If sufficiently intense oversight is needed at the boundary then outsourcing becomes uneconomical. This is something SpaceX found (and also because external sources were often slow and expensive.)
Are you sure that applies to commodities with extremely high capital costs like mining and refining ore?
It sort of makes sense to me with SpaceX. They’re presumably buying fairly boutique parts that likely already require custom manufacturing, so someone is spending capital either way. I can see how it might make sense for them to build a custom manufacturing line instead of paying someone else.
That seems odd for commodities like titanium, though. Even if Boeing were to do it themselves, that oversight process is already a subset of the mining and refining process. They’re going to have to build out their QA lab either way.
> If sufficiently intense oversight is needed at the boundary then outsourcing becomes uneconomical.
1. That doesn't make outsourcing "bad" before the cost benefit analysis. Commenters above are broadly blaming outsourcing.

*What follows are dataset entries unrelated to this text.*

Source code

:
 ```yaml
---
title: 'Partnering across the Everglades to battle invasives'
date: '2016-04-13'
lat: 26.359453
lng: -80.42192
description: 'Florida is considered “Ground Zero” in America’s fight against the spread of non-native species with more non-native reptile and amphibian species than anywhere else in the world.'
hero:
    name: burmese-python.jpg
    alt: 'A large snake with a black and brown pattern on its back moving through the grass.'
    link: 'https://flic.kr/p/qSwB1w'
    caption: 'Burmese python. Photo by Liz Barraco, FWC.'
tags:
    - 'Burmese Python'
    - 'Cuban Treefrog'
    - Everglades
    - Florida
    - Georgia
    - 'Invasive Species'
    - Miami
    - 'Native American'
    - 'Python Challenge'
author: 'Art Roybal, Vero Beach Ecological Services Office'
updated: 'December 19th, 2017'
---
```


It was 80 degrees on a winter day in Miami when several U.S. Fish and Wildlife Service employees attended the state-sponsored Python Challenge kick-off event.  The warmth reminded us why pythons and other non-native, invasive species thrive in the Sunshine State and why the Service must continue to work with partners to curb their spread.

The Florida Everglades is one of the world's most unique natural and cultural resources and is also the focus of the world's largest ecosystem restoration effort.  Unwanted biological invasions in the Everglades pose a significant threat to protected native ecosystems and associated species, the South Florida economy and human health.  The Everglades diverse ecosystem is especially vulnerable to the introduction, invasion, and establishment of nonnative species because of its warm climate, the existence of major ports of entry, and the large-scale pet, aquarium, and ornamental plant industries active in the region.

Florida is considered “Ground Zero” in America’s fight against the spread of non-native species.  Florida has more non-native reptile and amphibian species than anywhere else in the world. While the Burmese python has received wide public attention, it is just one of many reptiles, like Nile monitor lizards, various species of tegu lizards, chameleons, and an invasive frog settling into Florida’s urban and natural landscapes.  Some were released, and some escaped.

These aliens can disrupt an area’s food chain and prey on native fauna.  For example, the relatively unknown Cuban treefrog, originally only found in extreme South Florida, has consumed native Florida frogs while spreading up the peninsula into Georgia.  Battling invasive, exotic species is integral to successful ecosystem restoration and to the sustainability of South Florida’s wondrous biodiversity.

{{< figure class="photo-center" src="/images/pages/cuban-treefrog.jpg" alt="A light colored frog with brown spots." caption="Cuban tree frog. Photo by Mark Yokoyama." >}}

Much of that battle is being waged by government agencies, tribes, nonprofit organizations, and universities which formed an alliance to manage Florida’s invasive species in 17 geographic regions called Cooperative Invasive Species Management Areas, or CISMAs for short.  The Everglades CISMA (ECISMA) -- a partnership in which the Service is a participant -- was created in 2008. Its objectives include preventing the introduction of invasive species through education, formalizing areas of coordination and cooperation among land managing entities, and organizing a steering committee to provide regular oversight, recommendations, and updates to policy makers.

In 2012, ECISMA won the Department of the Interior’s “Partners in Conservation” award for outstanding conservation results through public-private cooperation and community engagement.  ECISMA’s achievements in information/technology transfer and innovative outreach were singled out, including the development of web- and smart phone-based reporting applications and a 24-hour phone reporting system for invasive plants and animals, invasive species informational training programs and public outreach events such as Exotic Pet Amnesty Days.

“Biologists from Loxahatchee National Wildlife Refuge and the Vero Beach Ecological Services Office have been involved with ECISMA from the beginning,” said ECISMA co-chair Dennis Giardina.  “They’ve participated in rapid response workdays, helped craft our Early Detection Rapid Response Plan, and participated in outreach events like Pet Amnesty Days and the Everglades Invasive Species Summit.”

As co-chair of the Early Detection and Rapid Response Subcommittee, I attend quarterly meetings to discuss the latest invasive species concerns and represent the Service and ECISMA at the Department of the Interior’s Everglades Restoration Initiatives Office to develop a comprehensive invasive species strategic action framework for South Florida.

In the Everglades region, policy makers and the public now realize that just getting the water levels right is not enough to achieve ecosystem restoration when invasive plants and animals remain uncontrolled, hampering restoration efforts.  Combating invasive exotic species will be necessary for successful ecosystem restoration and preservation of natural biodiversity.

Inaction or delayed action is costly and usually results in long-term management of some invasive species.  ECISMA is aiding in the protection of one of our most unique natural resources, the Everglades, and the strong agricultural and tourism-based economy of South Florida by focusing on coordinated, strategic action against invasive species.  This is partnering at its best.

2. As a thought experiment, specialized suppliers could be able to manage risks and costs cheaper due to absolute advantages. That's the whole point of outsourcing.
3. Mitigating the consequential and indirect damages to Boeing from this identity crisis could easily (my SWAG) justify hundreds of millions of dollars (another SWAG) in spend on better quality control audits.
Other countries in some cases seem to have much less enforcement of anti fraud. In the US if a company is knowingly selling fraudulent material, I’m guessing they can get in legal trouble for fraud? Does that happen in e.g. China?
That is an interesting point of view, however, needing to distrust and expect fraud from every outsource agency sounds exactly like their point, which was not the elementary “outsource = bad” that you make it out to be.
The parent is blaming quality control steps of outsourced materials at Boeing (not third party).
"Outsourcing = bad" is missing the point.